**What is needed**
Where does the word "French" appear in the data? Copy every line that holds it.
┏━━
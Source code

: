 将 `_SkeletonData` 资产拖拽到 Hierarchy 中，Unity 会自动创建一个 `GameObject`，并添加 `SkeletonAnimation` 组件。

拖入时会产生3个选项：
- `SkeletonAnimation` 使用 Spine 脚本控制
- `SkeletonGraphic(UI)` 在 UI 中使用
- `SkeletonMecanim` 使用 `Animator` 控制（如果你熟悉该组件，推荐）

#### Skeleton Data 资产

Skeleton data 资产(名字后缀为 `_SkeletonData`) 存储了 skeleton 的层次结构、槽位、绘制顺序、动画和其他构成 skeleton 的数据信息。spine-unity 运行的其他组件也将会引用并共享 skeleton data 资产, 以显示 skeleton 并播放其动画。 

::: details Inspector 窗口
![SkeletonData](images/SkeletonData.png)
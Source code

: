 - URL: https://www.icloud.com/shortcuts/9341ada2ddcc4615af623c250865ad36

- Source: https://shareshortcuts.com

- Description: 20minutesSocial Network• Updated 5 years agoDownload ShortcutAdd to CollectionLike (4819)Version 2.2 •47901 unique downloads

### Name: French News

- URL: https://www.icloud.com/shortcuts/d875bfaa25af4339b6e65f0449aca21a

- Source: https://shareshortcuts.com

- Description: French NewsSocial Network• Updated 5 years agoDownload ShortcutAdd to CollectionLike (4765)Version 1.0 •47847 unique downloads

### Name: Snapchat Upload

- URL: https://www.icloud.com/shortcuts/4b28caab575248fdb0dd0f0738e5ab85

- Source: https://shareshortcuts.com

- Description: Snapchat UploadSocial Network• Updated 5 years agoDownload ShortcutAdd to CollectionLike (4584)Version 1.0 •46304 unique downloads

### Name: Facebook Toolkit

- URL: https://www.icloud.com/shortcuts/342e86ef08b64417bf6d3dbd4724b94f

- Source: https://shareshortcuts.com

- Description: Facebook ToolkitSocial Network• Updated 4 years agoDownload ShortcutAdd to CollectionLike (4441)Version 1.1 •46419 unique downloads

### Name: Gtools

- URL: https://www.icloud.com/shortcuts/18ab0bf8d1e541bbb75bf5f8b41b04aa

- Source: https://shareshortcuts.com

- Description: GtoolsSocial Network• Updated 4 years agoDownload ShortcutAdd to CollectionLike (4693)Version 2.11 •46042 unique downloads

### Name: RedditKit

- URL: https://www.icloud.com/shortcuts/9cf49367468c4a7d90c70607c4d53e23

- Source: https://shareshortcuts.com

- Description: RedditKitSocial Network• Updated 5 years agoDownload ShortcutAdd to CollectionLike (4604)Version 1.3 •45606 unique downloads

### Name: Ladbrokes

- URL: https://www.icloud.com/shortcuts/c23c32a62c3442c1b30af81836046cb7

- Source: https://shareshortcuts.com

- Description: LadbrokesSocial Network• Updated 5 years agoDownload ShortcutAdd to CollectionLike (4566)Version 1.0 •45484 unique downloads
┗━━
**Result**
### Name: French News
- Description: French NewsSocial Network• Updated 5 years agoDownload ShortcutAdd to CollectionLike (4765)Version 1.0 •47847 unique downloads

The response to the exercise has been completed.